Database Configuration¶
Connection configuration for the database where Icinga Notifications stores configuration and historical data. This is also the database used in Icinga Notifications Web to view and work with the data.
Option | Description |
---|---|
type | Optional. Either mysql (default) or pgsql . |
host | Required. Database host or absolute Unix socket path. |
port | Optional. Database port. By default, the MySQL or PostgreSQL port, depending on the database type. |
database | Required. Database name. |
user | Required. Database username. |
password | Optional. Database password. |
tls | Optional. Whether to use TLS. |
cert | Optional. Path to TLS client certificate. |
key | Optional. Path to TLS private key. |
ca | Optional. Path to TLS CA certificate. |
insecure | Optional. Whether not to verify the peer. |
options | Optional. List of low-level database options that can be set to influence some Icinga Notifications internal default behaviours. |
Database Options¶
Each of these configuration options are highly technical with thoroughly considered and tested default values that you should only change when you exactly know what you are doing. You can use these options to influence the Icinga Notifications default behaviour, how it interacts with databases, thus the defaults are usually sufficient for most users and do not need any manual adjustments.
Important
Do not change the defaults if you do not have to!
Option | Description |
---|---|
max_connections | Optional. Maximum number of database connections Icinga Notifications is allowed to open in parallel if necessary. Defaults to 16 . |
max_connections_per_table | Optional. Maximum number of queries Icinga Notifications is allowed to execute on a single table concurrently. Defaults to 8 . |
max_placeholders_per_statement | Optional. Maximum number of placeholders Icinga Notifications is allowed to use for a single SQL statement. Defaults to 8192 . |
max_rows_per_transaction | Optional. Maximum number of rows Icinga Notifications is allowed to SELECT ,DELETE ,UPDATE or INSERT in a single transaction. Defaults to 8192 . |
wsrep_sync_wait | Optional. Enforce Galera cluster nodes to perform strict cluster-wide causality checks. Defaults to 7 . |
Logging Configuration¶
Configuration of the logging component used by Icinga Notifications.
Option | Description |
---|---|
level | Optional. Specifies the default logging level. Can be set to fatal , error , warn , info or debug . Defaults to info . |
output | Optional. Configures the logging output. Can be set to console (stderr) or systemd-journald . If not set, logs to systemd-journald when running under systemd, otherwise stderr. |
interval | Optional. Interval for periodic logging defined as duration string. Defaults to "20s" . |
options | Optional. Map of component name to logging level in order to set a different logging level for each component instead of the default one. See logging components for details. |
Logging Components¶
Component | Description |
---|---|
channel | Notification channels, their configuration and output. |
database | Database connection status and queries. |
icinga2 | Icinga 2 API communications, including the Event Stream. |
incident | Incident management and changes. |
listener | HTTP listener for event submission and debugging. |
runtime-updates | Configuration changes through Icinga Notifications Web from the database. |
Appendix¶
Duration String¶
A duration string is a sequence of decimal numbers and a unit suffix, such as "20s"
.
Valid units are "ms"
, "s"
, "m"
and "h"
.
Galera Cluster¶
Icinga Notifications expects a more consistent behaviour from its database than a
Galera cluster provides by default. To accommodate this,
Icinga Notifications sets the wsrep_sync_wait system
variable for all its database connections. Consequently, strict cluster-wide causality checks are enforced before
executing specific SQL queries, which are determined by the value set in the wsrep_sync_wait
system variable.
By default, Icinga Notifications sets this to 7
, which includes READ, UPDATE, DELETE, INSERT, REPLACE
query types and is
usually sufficient. Unfortunately, this also has the downside that every single Icinga Notifications query will be blocked until
the cluster nodes resynchronise their states after each executed query, and may result in degraded performance.

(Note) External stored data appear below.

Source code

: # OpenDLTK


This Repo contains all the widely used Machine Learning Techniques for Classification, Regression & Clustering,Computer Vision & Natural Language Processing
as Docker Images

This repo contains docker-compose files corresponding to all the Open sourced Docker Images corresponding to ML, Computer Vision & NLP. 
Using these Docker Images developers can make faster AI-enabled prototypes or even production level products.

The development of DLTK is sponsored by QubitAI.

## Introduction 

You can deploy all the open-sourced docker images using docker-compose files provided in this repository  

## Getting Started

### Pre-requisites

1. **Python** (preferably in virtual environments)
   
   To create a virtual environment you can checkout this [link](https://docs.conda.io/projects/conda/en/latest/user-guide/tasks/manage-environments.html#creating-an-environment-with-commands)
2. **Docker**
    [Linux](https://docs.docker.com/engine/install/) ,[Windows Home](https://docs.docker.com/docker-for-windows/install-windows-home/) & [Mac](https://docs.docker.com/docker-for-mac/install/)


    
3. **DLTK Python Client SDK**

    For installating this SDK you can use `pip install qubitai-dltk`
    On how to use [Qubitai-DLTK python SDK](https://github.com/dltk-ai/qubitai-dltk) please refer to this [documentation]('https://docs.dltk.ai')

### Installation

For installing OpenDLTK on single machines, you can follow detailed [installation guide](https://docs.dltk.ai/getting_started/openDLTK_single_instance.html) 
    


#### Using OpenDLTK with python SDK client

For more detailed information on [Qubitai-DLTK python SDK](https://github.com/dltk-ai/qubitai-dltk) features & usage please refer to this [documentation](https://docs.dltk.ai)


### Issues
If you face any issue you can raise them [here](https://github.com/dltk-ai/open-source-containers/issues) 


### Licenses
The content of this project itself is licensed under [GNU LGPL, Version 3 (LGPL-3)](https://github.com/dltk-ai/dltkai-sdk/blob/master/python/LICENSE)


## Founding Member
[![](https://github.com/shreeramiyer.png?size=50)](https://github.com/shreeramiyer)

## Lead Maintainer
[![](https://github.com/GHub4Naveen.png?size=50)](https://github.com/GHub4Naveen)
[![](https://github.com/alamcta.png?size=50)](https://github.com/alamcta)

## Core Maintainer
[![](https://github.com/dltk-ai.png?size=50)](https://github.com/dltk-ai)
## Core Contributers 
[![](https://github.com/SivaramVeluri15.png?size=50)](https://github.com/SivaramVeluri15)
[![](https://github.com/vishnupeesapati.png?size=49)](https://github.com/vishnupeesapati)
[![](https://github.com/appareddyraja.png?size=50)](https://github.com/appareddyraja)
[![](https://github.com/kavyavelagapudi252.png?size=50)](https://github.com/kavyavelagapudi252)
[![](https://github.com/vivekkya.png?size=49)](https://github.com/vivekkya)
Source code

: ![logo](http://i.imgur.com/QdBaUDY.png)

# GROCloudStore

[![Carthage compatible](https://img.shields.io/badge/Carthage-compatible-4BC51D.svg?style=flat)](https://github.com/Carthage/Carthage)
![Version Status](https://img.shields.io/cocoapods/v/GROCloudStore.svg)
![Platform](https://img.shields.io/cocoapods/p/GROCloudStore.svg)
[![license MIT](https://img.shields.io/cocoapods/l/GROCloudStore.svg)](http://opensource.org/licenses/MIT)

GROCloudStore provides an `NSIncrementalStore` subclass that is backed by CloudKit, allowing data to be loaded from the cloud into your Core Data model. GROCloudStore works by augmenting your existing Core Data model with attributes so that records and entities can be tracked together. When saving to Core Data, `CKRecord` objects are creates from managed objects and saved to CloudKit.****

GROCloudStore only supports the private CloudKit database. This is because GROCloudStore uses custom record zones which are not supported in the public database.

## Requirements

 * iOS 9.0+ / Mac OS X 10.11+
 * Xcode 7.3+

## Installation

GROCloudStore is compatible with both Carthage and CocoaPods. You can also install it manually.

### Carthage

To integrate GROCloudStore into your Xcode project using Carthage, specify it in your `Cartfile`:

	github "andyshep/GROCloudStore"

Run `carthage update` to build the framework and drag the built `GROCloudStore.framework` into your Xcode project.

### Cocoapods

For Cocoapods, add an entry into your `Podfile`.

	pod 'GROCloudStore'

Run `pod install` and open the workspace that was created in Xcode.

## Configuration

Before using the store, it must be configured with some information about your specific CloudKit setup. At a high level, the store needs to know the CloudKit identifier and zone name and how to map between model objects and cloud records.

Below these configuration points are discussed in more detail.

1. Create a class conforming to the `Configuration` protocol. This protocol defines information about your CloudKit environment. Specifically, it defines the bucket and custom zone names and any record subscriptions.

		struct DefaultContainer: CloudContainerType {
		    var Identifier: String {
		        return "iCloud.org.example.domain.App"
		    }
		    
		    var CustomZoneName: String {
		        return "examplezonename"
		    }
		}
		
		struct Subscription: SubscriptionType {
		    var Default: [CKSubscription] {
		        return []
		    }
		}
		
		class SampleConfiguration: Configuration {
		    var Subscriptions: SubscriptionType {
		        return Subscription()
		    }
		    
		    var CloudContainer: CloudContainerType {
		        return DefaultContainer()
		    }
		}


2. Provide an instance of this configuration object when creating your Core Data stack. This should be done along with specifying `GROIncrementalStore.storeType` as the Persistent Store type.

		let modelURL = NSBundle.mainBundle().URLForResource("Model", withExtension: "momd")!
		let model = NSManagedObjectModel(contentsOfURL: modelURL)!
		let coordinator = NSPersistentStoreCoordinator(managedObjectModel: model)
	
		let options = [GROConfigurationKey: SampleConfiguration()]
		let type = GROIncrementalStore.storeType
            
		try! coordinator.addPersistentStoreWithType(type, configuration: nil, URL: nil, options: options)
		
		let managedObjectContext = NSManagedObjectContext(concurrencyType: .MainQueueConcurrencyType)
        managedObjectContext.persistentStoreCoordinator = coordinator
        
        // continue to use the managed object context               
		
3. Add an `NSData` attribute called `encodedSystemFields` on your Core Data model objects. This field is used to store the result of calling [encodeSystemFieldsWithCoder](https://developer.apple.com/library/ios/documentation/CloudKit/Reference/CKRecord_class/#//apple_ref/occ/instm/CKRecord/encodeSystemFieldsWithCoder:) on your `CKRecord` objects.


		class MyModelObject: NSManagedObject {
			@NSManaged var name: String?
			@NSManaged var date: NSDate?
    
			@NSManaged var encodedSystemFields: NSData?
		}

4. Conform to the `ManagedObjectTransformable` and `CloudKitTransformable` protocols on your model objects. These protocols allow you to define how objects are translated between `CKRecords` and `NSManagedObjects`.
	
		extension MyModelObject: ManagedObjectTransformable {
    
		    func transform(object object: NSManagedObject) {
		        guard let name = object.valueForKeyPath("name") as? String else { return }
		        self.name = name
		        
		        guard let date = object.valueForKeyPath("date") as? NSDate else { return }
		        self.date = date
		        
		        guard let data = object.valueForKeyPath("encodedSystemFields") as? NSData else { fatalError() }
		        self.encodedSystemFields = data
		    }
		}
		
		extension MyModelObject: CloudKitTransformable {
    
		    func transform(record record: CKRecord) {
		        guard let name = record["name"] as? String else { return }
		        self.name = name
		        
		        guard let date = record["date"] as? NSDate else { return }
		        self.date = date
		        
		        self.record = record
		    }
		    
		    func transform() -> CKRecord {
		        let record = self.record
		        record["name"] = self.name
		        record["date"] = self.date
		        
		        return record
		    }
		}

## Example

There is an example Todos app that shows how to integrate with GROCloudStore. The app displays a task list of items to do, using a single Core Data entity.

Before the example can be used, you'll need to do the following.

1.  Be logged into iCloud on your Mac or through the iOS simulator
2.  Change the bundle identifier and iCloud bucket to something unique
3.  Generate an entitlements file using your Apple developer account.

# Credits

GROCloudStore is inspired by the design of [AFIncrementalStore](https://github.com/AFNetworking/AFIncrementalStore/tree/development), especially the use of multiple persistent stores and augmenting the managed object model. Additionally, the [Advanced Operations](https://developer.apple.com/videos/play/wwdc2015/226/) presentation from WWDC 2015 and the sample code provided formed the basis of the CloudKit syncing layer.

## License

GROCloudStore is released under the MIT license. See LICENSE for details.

However, this does not necessarily have to be the case if, for instance, Icinga Notifications is only allowed to connect to a
single cluster node at a time. This is the case when a load balancer does not randomly route connections to all the
nodes evenly, but always to the same node until it fails, or if your database cluster nodes have a virtual IP address
fail over assigned. In such situations, you can set the wsrep_sync_wait
system variable to 0
in the
/etc/icinga-notifications/config.yml
file to disable it entirely, as Icinga Notifications doesn’t have to wait for cluster
synchronisation then.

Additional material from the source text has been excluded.